April 27, 2019
(This
notice was originally drafted during the short run of the show earlier
this season at 59E59. For various logistical/life reasons, I wasn't able
to get it uploaded in time. But upon the news this morning—April 23,
2019—that it would be returning in the Fall, it seemed worthwhile as
both post mortem and preview.)
Imagining Madoff is kind of a weird bird.

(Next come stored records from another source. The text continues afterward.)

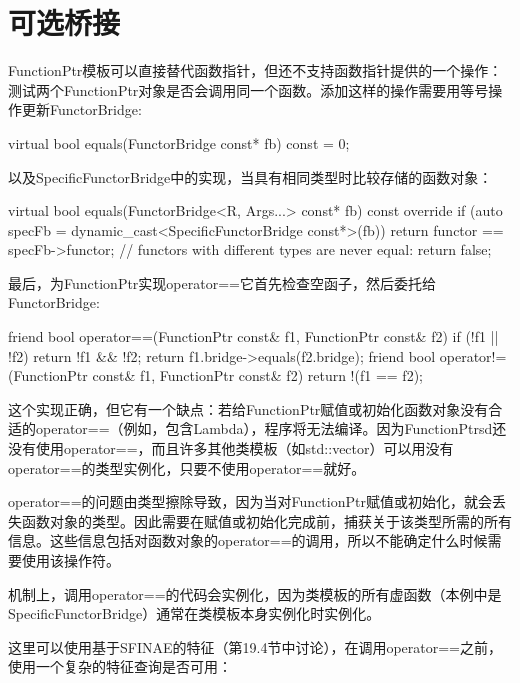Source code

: \section{可选桥接}
FunctionPtr模板可以直接替代函数指针，但还不支持函数指针提供的一个操作：测试两个FunctionPtr对象是否会调用同一个函数。添加这样的操作需要用等号操作更新FunctorBridge:

\begin{cpp}
virtual bool equals(FunctorBridge const* fb) const = 0;
\end{cpp}

以及SpecificFunctorBridge中的实现，当具有相同类型时比较存储的函数对象：

\begin{cpp}
virtual bool equals(FunctorBridge<R, Args...> const* fb) const override {
	if (auto specFb = dynamic_cast<SpecificFunctorBridge const*>(fb)) {
		return functor == specFb->functor;
	}
	// functors with different types are never equal:
	return false;
}
\end{cpp}

最后，为FunctionPtr实现operator==它首先检查空函子，然后委托给FunctorBridge:

\begin{cpp}
friend bool
operator==(FunctionPtr const& f1, FunctionPtr const& f2) {
	if (!f1 || !f2) {
		return !f1 && !f2;
	}
	return f1.bridge->equals(f2.bridge);
}
friend bool
operator!=(FunctionPtr const& f1, FunctionPtr const& f2) {
	return !(f1 == f2);
}
\end{cpp}

这个实现正确，但它有一个缺点：若给FunctionPtr赋值或初始化函数对象没有合适的operator==（例如，包含Lambda），程序将无法编译。因为FunctionPtrsd还没有使用operator==，而且许多其他类模板（如std::vector）可以用没有operator==的类型实例化，只要不使用operator==就好。

operator==的问题由类型擦除导致，因为当对FunctionPtr赋值或初始化，就会丢失函数对象的类型。因此需要在赋值或初始化完成前，捕获关于该类型所需的所有信息。这些信息包括对函数对象的operator==的调用，所以不能确定什么时候需要使用该操作符。

\begin{notice}
机制上，调用operator==的代码会实例化，因为类模板的所有虚函数（本例中是SpecificFunctorBridge）通常在类模板本身实例化时实例化。
\end{notice}

这里可以使用基于SFINAE的特征（第19.4节中讨论），在调用operator==之前，使用一个复杂的特征查询是否可用：


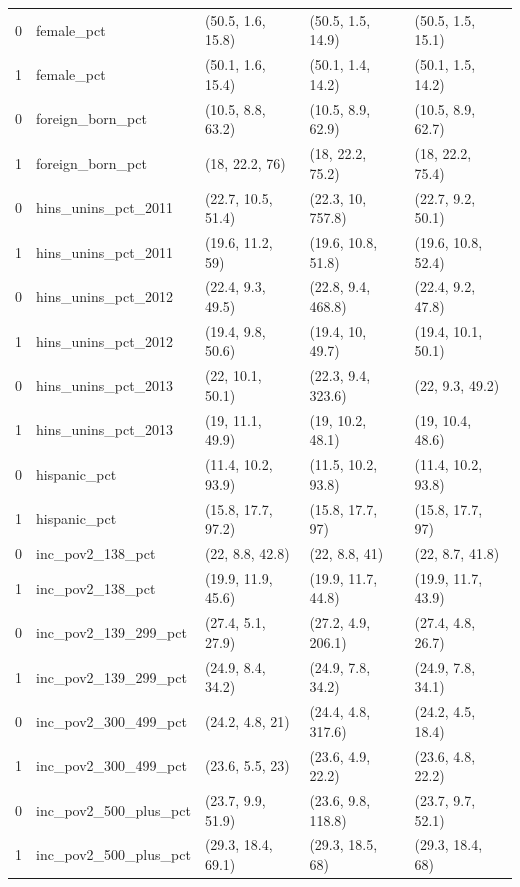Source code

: \begin{table}[ht]
\begin{tabular}{rllll}
  0 & female\_pct & (50.5, 1.6, 15.8) & (50.5, 1.5, 14.9) & (50.5, 1.5, 15.1) \\ 
  1 & female\_pct & (50.1, 1.6, 15.4) & (50.1, 1.4, 14.2) & (50.1, 1.5, 14.2) \\ 
  0 & foreign\_born\_pct & (10.5, 8.8, 63.2) & (10.5, 8.9, 62.9) & (10.5, 8.9, 62.7) \\ 
  1 & foreign\_born\_pct & (18, 22.2, 76) & (18, 22.2, 75.2) & (18, 22.2, 75.4) \\ 
  0 & hins\_unins\_pct\_2011 & (22.7, 10.5, 51.4) & (22.3, 10, 757.8) & (22.7, 9.2, 50.1) \\ 
  1 & hins\_unins\_pct\_2011 & (19.6, 11.2, 59) & (19.6, 10.8, 51.8) & (19.6, 10.8, 52.4) \\ 
  0 & hins\_unins\_pct\_2012 & (22.4, 9.3, 49.5) & (22.8, 9.4, 468.8) & (22.4, 9.2, 47.8) \\ 
  1 & hins\_unins\_pct\_2012 & (19.4, 9.8, 50.6) & (19.4, 10, 49.7) & (19.4, 10.1, 50.1) \\ 
  0 & hins\_unins\_pct\_2013 & (22, 10.1, 50.1) & (22.3, 9.4, 323.6) & (22, 9.3, 49.2) \\ 
  1 & hins\_unins\_pct\_2013 & (19, 11.1, 49.9) & (19, 10.2, 48.1) & (19, 10.4, 48.6) \\ 
  0 & hispanic\_pct & (11.4, 10.2, 93.9) & (11.5, 10.2, 93.8) & (11.4, 10.2, 93.8) \\ 
  1 & hispanic\_pct & (15.8, 17.7, 97.2) & (15.8, 17.7, 97) & (15.8, 17.7, 97) \\ 
  0 & inc\_pov2\_138\_pct & (22, 8.8, 42.8) & (22, 8.8, 41) & (22, 8.7, 41.8) \\ 
  1 & inc\_pov2\_138\_pct & (19.9, 11.9, 45.6) & (19.9, 11.7, 44.8) & (19.9, 11.7, 43.9) \\ 
  0 & inc\_pov2\_139\_299\_pct & (27.4, 5.1, 27.9) & (27.2, 4.9, 206.1) & (27.4, 4.8, 26.7) \\ 
  1 & inc\_pov2\_139\_299\_pct & (24.9, 8.4, 34.2) & (24.9, 7.8, 34.2) & (24.9, 7.8, 34.1) \\ 
  0 & inc\_pov2\_300\_499\_pct & (24.2, 4.8, 21) & (24.4, 4.8, 317.6) & (24.2, 4.5, 18.4) \\ 
  1 & inc\_pov2\_300\_499\_pct & (23.6, 5.5, 23) & (23.6, 4.9, 22.2) & (23.6, 4.8, 22.2) \\ 
  0 & inc\_pov2\_500\_plus\_pct & (23.7, 9.9, 51.9) & (23.6, 9.8, 118.8) & (23.7, 9.7, 52.1) \\ 
  1 & inc\_pov2\_500\_plus\_pct & (29.3, 18.4, 69.1) & (29.3, 18.5, 68) & (29.3, 18.4, 68) \\ 

\end{tabular}
\end{table}
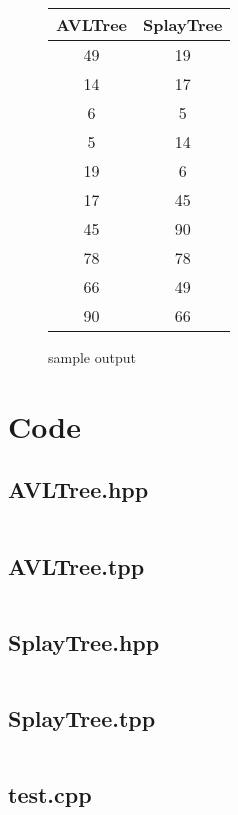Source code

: \documentclass[a4paper,12pt,danish]{article}
\begin{document}
\begin{figure}[H]
\centering
\begin{tabular}{|c|c|}
  \hline
  AVLTree & SplayTree \\
  \hline
  49 & 19 \\
  \hline
  14 & 17 \\
  \hline
  6 & 5 \\
  \hline
  5 & 14 \\
  \hline
  19 & 6 \\
  \hline
  17 & 45 \\
  \hline
  45 & 90 \\
  \hline
  78 & 78 \\
  \hline
  66 & 49 \\
  \hline
  90 & 66 \\
  \hline 
\end{tabular}
\caption{sample output}
\end{figure}

\section{Code}
\subsection*{AVLTree.hpp}
\inputminted[frame=bottomline, linenos, breaklines]{cpp}{"../code/headers/AVLTree.hpp"}

\subsection*{AVLTree.tpp}
\inputminted[frame=bottomline, linenos, breaklines]{cpp}{"../code/headers/AVLTree.tpp"}

\subsection*{SplayTree.hpp}
\inputminted[frame=bottomline, linenos, breaklines]{cpp}{"../code/headers/SplayTree.hpp"}

\subsection*{SplayTree.tpp}
\inputminted[frame=bottomline, linenos, breaklines]{cpp}{"../code/headers/SplayTree.tpp"}

\subsection*{test.cpp}
\inputminted[frame=bottomline, linenos, breaklines]{cpp}{"../code/sources/test.cpp"}
\end{document}
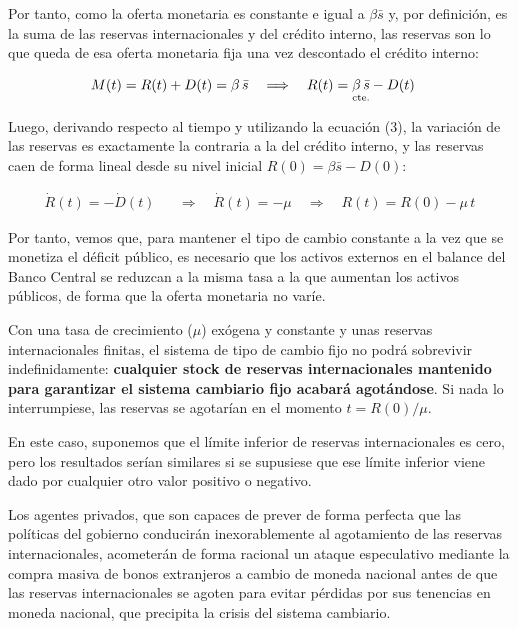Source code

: \documentclass[10pt,a4paper]{article}
\begin{document}
Por tanto, como la oferta monetaria es constante e igual a $\beta\bar s$ y, por definición, es la suma de las reservas internacionales y del crédito interno, las reservas son lo que queda de esa oferta monetaria fija una vez descontado el crédito interno:

$$\begin{aligned}
  &M(t)=R(t)+D(t)=\beta\,\bar s&&\Longrightarrow\quad R(t)=\underset{\text{\scriptsize cte.}}{\beta\,\bar s}-D(t)
\end{aligned}$$

Luego, derivando respecto al tiempo y utilizando la ecuación (3), la variación de las reservas es exactamente la contraria a la del crédito interno, y las reservas caen de forma lineal desde su nivel inicial $R(0)=\beta\bar s-D(0)$:

$$\begin{aligned}
  \dot R(t)=-\dot D(t)&&\Longrightarrow\quad\boxed{\dot R(t)=-\mu}\quad\Longrightarrow\quad R(t)=R(0)-\mu\,t
\end{aligned}$$

Por tanto, vemos que, para mantener el tipo de cambio constante a la vez que se monetiza el déficit público, es necesario que los activos externos en el balance del Banco Central se reduzcan a la misma tasa a la que aumentan los activos públicos, de forma que la oferta monetaria no varíe.

Con una tasa de crecimiento ($\mu$) exógena y constante y unas reservas internacionales finitas, el sistema de tipo de cambio fijo no podrá sobrevivir indefinidamente: \textbf{cualquier stock de reservas internacionales mantenido para garantizar el sistema cambiario fijo acabará agotándose}. Si nada lo interrumpiese, las reservas se agotarían en el momento $t=R(0)/\mu$.

En este caso, suponemos que el límite inferior de reservas internacionales es cero, pero los resultados serían similares si se supusiese que ese límite inferior viene dado por cualquier otro valor positivo o negativo.


Los agentes privados, que son capaces de prever de forma perfecta que las políticas del gobierno conducirán inexorablemente al agotamiento de las reservas internacionales, acometerán de forma racional un ataque especulativo mediante la compra masiva de bonos extranjeros a cambio de moneda nacional antes de que las reservas internacionales se agoten para evitar pérdidas por sus tenencias en moneda nacional, que precipita la crisis del sistema cambiario.
\end{document}
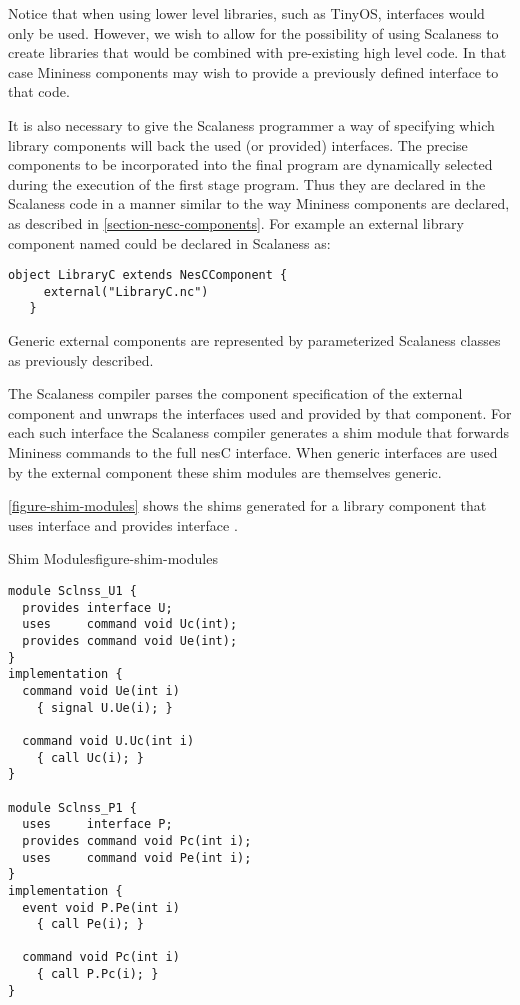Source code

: Notice that when using lower level libraries, such as TinyOS,
interfaces would only be used. However, we wish to allow for the
possibility of using Scalaness to create libraries that would be
combined with pre-existing high level code. In that case Mininess
components may wish to provide a previously defined interface to that
code.

It is also necessary to give the Scalaness programmer a way of
specifying which library components will back the used (or provided)
interfaces. The precise components to be incorporated into the final
program are dynamically selected during the execution of the first
stage program. Thus they are declared in the Scalaness code in a
manner similar to the way Mininess components are declared, as
described in \autoref{section-nesc-components}. For example an
external library component named  could be declared in
Scalaness as: \vspace{1.0ex}
\begin{Verbatim}[fontsize=\small]
   object LibraryC extends NesCComponent {
     external("LibraryC.nc")
   }
\end{Verbatim}
\vspace{1.0ex}

Generic external components are represented by parameterized
Scalaness classes as previously described.

The Scalaness compiler parses the component specification of the
external component and unwraps the interfaces used and provided by
that component. For each such interface the Scalaness compiler
generates a shim module that forwards Mininess commands to the full
nesC interface. When generic interfaces are used by the external
component these shim modules are themselves generic.

\autoref{figure-shim-modules} shows the shims generated for a library
component  that uses interface  and provides
interface .

\begin{fpfig}[tbhp]{Shim Modules}{figure-shim-modules}
{
\begin{Verbatim}[fontsize=\small]
module Sclnss_U1 {
  provides interface U;
  uses     command void Uc(int);
  provides command void Ue(int);
}
implementation {
  command void Ue(int i)
    { signal U.Ue(i); }

  command void U.Uc(int i)
    { call Uc(i); }
}

module Sclnss_P1 {
  uses     interface P;
  provides command void Pc(int i);
  uses     command void Pe(int i);
}
implementation {
  event void P.Pe(int i)
    { call Pe(i); }

  command void Pc(int i)
    { call P.Pc(i); }
}
\end{Verbatim}
}
\end{fpfig}

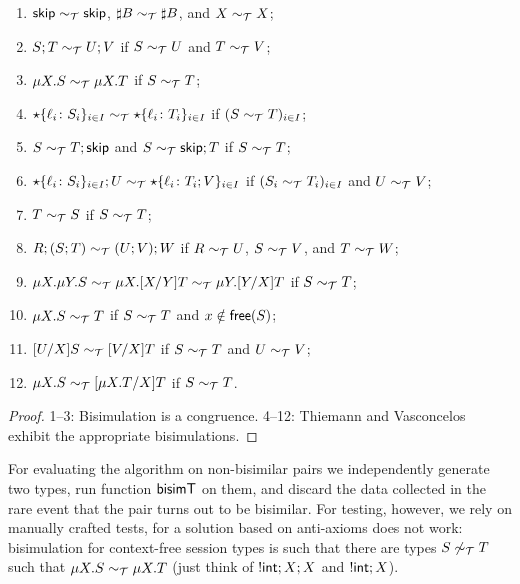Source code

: \begin{theorem}
\label{thm:axioms}
  \begin{enumerate}
  \item $\mathsf{skip} \sim_\mathcal T \mathsf{skip}$,  $\sharp B \sim_\mathcal T \sharp B$, and
    $X \sim_\mathcal T X$;
  \item $S;T \sim_\mathcal T U;V$ if $S \sim_\mathcal T U$ and $T \sim_\mathcal T V$;
  \item $\mu X.S \sim_\mathcal T \mu X.T$ if $S \sim_\mathcal T T$;
  \item $\star\{\ell_i\colon S_i\}_{i\in I}\sim_\mathcal T
    \star\{\ell_i\colon T_i\}_{i\in I}$ if $(S \sim_\mathcal T T)_{i\in
      I}$;
  \item $S\sim_\mathcal T T;\mathsf{skip}$ and $S\sim_\mathcal T \mathsf{skip};T$ if $S \sim_\mathcal T T$;
  \item $\star\{\ell_i\colon S_i\}_{i\in I};U\sim_\mathcal T
    \star\{\ell_i\colon T_i;V\}_{i\in I}$ if $(S_i \sim_\mathcal T T_i)_{i\in
      I}$ and $U \sim_\mathcal T V$;
  \item $T \sim_\mathcal T S$ if $S \sim_\mathcal T T$;
  \item $R;(S;T) \sim_\mathcal T (U;V);W$ if $R \sim_\mathcal T U$, $S \sim_\mathcal T V$, and $T\sim_\mathcal T W$;
  \item
    $\mu X.\mu Y.S \sim_\mathcal T \mu X.[{X}/{Y}]T \sim_\mathcal T \mu Y.[{Y}/{X}]T$ if $S \sim_\mathcal T T$;
  \item $\mu X.S \sim_\mathcal T T$ if $S \sim_\mathcal T T$ and $x\notin\mathsf{free}(S)$;
  \item $[{U}/{X}]S\sim_\mathcal T [{V}/{X}]T$  if $S \sim_\mathcal T T$ and $U \sim_\mathcal T V$;
  \item $\mu X.S \sim_\mathcal T [{\mu X.T}/{X}]T$ if $S \sim_\mathcal T T$.
  \end{enumerate}
\end{theorem}
%
\begin{proof}
  1--3: Bisimulation is a congruence. 4--12: Thiemann and
  Vasconcelos~\cite{thiemann2016context} exhibit the appropriate
  bisimulations.
\end{proof}

For evaluating the algorithm on non-bisimilar pairs we independently
generate two types, run function $\mathsf{bisimT}$ on them, and discard the
data collected in the rare event that the pair turns out to be
bisimilar.
%
For testing, however, we rely on manually crafted tests, for a
solution based on anti-axioms does not work: bisimulation for
context-free session types is such that there are types $S \not\sim_\mathcal T
T$ such that $\mu X.S \sim_\mathcal T \mu X.T$ (just think of $!\mathsf{int};X;X$
and $!\mathsf{int};X$).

Deb Margolin’s play doesn’t really dramatize
the Madoff story, which most of us
know at least in broad outline and has been TV-movied
twice…rather, she attempts to examine Madoff (Jeremiah Kissel) as a man haunted by his
own inability to behave ethically, for fear of losing face and respect, and
thus also haunted by Talmudic teaching, as examined by his friend and mentor,
Solomon Galkin (Gerry
Bamman), an invented character springboarded off the real Elie
Wiesel, who would himself be taken in by Madoff.
Yes,
that’s right, through the filter of Madoff’s prison cell memory, the financial
con man is represented as half of a Shavian dialectic, in which Madoff seeks
self-justification in obvious, surface interpretation, while Galkin demonstrates how each parable can be looked at in
multiple ways, none conclusive. And this is periodically punctuated by
courtroom testimony from Madoff’s unnamed secretary (Jenny Allen).
Though
excellently acted (under the direction of Jerry
Heyman), a little of this goes a long way,
because Shavian dialectic does usually
revolve around a story, while here the only real conflict is the internal one
within Madoff: will he reveal himself to his friend or not, and we know he
didn’t (or couldn’t) and so he doesn’t, despite here being “imagined”—though
perhaps what’s actually imagined was that Madoff had a conscience at all, when
all evidence points to his being a sociopath, as well as having been a con man. And who does that sound like? But within that, perhaps, lies enough relevance and fascination for the return engagement.